Укутали его поморы в толстую ошкуйную шкуру, усадили на берегу. А у Митрофана были гудок и погудальце, переладец и кантеле. Стал слепой песни играть, сказы петь. Слова его на холоде замерзали и превращались в самоцветные камни.
Зима села рядом с Митрофаном на пушистый сугроб, заслушалась и стала снежную шаль вязать. Нить из сугроба тянула, камешки крючком на неё поддевала. А самоцветы всю округу устлали, падали под ноги Зимы без счета. Украсил слепой белую простынку Северной Двины: алые, синие, зеленые, желтогорячие камешки.
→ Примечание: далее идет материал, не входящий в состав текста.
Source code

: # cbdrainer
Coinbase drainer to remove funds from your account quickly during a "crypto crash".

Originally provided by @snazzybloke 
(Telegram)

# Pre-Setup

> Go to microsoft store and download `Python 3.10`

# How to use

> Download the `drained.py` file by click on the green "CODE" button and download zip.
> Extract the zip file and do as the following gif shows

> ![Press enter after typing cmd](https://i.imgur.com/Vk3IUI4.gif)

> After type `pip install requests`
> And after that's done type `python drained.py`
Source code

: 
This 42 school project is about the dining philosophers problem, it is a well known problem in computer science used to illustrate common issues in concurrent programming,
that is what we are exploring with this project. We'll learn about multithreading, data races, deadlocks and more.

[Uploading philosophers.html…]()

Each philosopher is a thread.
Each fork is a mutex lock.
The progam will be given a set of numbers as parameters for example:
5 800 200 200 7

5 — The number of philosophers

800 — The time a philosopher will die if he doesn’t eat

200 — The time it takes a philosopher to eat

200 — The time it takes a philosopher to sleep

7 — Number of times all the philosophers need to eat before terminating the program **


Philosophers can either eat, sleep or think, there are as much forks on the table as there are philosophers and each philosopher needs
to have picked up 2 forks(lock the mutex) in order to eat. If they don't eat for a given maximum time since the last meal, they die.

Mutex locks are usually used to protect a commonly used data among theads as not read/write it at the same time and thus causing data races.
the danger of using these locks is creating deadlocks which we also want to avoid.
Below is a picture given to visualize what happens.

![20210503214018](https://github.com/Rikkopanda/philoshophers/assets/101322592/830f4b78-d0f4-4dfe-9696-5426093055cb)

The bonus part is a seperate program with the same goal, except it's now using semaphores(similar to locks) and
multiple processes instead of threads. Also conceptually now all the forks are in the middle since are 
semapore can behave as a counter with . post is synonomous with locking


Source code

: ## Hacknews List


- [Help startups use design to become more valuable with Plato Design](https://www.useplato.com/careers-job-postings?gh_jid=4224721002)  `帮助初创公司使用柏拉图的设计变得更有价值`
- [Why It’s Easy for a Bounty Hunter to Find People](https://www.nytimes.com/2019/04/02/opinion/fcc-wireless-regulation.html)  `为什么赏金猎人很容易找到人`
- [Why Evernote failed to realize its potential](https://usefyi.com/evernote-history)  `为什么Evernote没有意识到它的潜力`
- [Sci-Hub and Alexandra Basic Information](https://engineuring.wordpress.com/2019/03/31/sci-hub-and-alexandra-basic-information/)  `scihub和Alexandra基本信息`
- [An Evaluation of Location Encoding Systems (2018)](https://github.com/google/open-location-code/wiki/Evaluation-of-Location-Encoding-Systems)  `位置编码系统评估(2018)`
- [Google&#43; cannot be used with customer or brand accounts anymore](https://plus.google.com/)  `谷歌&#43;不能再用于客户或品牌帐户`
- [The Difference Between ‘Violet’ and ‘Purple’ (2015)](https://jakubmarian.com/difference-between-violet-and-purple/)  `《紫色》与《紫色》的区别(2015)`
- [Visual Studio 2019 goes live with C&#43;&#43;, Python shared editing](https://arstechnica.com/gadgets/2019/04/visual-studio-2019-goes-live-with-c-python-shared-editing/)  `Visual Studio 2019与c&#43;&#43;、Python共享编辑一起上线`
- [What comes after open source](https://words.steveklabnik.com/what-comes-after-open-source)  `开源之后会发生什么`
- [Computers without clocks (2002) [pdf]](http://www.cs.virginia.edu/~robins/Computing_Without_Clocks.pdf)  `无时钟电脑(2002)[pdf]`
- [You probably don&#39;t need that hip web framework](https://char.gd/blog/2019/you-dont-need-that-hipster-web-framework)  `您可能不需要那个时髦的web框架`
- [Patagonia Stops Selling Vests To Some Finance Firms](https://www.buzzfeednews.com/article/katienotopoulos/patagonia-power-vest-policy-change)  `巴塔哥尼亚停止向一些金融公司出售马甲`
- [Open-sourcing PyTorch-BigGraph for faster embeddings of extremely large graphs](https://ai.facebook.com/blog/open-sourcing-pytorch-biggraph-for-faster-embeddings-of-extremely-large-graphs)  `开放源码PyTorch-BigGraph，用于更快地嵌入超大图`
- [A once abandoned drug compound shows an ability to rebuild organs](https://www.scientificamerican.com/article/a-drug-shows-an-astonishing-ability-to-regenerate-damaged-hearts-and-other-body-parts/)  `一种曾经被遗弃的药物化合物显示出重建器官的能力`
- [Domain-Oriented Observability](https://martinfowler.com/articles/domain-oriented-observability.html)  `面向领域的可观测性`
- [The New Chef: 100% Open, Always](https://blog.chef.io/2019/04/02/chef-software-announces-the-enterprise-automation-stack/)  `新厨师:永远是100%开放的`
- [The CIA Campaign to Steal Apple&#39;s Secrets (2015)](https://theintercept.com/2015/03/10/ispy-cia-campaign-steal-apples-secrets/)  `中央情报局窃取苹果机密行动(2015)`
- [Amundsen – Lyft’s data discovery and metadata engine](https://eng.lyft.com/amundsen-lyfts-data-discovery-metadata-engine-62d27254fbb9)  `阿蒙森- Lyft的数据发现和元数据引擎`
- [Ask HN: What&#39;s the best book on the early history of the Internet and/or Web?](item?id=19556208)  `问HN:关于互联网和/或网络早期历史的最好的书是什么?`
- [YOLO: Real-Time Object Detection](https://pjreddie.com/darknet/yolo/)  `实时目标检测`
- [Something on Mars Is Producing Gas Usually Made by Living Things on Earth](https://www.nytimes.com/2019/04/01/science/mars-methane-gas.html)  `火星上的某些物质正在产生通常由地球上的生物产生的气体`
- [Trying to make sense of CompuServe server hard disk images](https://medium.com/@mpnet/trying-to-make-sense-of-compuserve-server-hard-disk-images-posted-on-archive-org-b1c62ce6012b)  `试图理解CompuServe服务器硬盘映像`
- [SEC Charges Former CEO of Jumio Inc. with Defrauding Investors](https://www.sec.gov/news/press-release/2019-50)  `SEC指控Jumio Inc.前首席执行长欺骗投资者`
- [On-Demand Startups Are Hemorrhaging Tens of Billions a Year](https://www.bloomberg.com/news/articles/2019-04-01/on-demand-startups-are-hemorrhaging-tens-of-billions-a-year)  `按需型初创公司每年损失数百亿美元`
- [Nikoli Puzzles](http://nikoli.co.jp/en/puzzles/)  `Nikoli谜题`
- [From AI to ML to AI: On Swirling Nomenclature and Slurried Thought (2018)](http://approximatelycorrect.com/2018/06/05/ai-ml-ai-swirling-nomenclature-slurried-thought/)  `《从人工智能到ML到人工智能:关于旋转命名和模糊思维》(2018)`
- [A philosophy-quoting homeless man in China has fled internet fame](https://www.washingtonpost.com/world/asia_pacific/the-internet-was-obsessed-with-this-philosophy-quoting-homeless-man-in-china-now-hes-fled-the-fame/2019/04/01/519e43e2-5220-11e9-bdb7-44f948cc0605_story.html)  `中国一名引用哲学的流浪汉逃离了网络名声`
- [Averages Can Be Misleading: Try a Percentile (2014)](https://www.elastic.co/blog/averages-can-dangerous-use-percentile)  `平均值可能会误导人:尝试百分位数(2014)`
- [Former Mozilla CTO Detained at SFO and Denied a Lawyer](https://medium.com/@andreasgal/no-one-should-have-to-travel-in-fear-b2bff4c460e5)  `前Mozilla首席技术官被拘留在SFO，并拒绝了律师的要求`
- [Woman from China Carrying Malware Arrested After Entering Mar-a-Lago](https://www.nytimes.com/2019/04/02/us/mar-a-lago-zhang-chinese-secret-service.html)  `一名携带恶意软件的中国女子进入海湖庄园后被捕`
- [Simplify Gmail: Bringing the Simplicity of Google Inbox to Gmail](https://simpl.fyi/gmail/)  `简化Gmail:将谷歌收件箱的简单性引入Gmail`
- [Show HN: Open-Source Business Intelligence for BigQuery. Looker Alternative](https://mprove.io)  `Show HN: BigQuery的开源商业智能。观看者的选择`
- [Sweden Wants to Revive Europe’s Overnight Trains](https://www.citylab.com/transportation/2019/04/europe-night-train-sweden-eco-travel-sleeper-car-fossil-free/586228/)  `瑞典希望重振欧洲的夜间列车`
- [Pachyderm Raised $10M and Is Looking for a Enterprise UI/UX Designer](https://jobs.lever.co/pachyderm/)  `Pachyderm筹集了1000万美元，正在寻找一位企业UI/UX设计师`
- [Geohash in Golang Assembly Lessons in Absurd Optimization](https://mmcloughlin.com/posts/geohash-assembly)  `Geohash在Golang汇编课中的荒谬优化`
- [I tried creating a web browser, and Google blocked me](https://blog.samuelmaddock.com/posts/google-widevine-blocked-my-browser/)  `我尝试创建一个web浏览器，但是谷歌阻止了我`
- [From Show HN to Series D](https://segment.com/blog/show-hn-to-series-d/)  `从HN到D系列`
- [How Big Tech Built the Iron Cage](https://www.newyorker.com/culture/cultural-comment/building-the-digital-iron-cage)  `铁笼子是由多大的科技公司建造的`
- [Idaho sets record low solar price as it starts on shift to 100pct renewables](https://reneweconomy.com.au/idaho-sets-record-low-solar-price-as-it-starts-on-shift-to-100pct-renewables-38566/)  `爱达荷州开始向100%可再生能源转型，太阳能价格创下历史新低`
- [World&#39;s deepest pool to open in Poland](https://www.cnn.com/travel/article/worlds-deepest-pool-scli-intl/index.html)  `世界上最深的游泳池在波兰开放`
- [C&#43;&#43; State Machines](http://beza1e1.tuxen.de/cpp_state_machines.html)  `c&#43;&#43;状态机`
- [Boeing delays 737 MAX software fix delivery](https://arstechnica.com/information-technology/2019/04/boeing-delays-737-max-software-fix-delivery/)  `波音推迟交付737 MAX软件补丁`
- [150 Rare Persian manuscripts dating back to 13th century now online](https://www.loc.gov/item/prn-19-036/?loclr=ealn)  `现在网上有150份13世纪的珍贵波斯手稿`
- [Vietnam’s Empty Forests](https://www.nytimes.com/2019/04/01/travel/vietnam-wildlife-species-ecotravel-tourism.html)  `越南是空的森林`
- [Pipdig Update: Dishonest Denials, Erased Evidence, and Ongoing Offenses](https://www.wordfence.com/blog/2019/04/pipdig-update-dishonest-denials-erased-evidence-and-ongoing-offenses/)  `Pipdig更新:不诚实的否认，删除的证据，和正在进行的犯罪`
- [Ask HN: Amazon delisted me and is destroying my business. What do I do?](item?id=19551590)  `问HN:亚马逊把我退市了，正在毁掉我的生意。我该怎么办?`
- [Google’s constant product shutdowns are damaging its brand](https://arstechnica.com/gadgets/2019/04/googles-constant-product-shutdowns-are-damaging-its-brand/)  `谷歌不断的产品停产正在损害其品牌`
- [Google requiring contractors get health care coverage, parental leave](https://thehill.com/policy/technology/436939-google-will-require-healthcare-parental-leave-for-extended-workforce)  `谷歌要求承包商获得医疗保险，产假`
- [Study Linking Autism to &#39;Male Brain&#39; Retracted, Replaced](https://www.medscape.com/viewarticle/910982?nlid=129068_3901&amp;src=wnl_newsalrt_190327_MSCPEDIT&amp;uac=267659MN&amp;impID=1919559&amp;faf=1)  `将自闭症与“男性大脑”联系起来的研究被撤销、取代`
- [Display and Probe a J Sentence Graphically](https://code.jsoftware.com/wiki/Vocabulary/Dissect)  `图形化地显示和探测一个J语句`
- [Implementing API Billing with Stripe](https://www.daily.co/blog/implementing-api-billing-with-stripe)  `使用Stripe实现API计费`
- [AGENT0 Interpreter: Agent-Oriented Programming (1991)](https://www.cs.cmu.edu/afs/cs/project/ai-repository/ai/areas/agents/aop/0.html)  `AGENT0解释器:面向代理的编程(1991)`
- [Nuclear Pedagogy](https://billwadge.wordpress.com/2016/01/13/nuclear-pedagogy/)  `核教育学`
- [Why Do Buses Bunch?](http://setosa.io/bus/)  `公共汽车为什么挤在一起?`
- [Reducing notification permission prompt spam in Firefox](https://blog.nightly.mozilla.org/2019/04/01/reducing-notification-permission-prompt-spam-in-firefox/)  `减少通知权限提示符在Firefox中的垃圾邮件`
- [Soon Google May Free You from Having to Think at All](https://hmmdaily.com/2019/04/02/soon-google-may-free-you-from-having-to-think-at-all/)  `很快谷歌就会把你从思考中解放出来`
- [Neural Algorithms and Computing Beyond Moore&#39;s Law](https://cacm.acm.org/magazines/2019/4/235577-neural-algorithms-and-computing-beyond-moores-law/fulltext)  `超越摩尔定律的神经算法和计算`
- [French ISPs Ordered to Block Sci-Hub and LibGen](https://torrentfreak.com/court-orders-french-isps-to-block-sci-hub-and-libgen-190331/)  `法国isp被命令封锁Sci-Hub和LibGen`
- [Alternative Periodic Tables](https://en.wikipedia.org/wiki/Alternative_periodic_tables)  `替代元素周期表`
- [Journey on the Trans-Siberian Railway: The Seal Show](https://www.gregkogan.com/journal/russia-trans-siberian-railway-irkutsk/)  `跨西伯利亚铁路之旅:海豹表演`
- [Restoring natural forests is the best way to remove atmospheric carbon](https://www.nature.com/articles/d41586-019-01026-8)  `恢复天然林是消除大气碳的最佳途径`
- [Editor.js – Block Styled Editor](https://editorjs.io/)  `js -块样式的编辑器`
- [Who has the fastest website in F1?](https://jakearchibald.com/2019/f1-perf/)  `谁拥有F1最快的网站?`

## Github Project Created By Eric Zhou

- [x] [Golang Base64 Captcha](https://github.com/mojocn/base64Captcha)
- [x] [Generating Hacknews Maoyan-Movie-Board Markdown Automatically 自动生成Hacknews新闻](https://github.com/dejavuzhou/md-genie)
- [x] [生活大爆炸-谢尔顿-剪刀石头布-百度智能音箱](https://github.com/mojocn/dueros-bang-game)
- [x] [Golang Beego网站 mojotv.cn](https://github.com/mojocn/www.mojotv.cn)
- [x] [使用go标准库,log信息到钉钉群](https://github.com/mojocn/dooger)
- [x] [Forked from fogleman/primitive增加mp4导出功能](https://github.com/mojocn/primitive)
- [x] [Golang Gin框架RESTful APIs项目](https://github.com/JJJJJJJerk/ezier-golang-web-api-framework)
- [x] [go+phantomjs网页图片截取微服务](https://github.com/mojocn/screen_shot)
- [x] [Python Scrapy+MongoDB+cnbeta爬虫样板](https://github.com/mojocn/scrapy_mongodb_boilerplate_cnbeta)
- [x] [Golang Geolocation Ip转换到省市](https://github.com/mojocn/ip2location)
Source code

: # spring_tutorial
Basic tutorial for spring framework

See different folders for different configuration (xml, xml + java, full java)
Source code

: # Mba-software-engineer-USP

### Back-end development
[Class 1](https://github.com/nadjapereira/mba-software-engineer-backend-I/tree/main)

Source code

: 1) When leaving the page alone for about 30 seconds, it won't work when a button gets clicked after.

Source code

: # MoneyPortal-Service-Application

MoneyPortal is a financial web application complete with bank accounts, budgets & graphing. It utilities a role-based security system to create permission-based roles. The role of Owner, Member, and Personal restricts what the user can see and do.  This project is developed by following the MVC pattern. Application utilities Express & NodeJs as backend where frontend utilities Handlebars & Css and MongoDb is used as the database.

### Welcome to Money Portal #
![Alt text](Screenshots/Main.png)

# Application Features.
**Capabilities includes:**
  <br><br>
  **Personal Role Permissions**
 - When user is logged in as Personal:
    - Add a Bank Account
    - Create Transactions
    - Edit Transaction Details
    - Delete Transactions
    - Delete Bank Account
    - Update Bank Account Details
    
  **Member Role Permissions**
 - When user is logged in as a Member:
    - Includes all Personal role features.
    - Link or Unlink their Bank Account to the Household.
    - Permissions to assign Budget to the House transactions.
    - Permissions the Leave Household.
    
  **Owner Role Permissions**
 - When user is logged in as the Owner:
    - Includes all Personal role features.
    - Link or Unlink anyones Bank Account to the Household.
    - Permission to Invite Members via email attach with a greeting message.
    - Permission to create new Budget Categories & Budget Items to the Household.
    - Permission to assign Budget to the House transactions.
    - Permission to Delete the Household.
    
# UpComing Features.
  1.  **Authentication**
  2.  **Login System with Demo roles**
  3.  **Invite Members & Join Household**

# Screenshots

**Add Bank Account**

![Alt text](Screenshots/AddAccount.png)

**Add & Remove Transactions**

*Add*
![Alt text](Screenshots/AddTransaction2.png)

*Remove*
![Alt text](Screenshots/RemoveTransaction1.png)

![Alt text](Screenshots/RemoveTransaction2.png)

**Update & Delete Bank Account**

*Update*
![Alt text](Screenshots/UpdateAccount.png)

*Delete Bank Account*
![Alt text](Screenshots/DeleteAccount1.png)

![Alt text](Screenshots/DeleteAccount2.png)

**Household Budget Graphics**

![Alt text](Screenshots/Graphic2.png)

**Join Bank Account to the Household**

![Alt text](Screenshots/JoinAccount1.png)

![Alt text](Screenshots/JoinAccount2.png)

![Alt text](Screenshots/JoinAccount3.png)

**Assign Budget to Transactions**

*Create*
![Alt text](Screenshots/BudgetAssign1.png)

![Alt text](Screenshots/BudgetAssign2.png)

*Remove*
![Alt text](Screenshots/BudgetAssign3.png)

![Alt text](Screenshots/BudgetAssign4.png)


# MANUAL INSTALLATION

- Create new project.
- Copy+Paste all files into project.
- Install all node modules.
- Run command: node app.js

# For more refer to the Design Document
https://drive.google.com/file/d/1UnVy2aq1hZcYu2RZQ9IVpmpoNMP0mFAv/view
Зима связала шаль снежную, на плечи накинула и молвила: «Всякие ко мне сватались, а полюбила я баюнка слепого. Не за силу, красоту и хитрость, а за голос ласковый, за песни сладкие».
Взмахнула она кончиком шали, разлилась по округе дивная самоцветная заря. Поцеловала Зима Митрофана, побелели от инея его виски, а кудри поседели. Только голубые незрячие глаза увидели то, чего он нам никогда не сказывал.
Сложил слепой баюнок об этой зимней любви песню, до самой старости на кантеле ее играл, и никому не надоедало слушать. Всякий раз небо всполохами исходило, когда звучала поморская песня.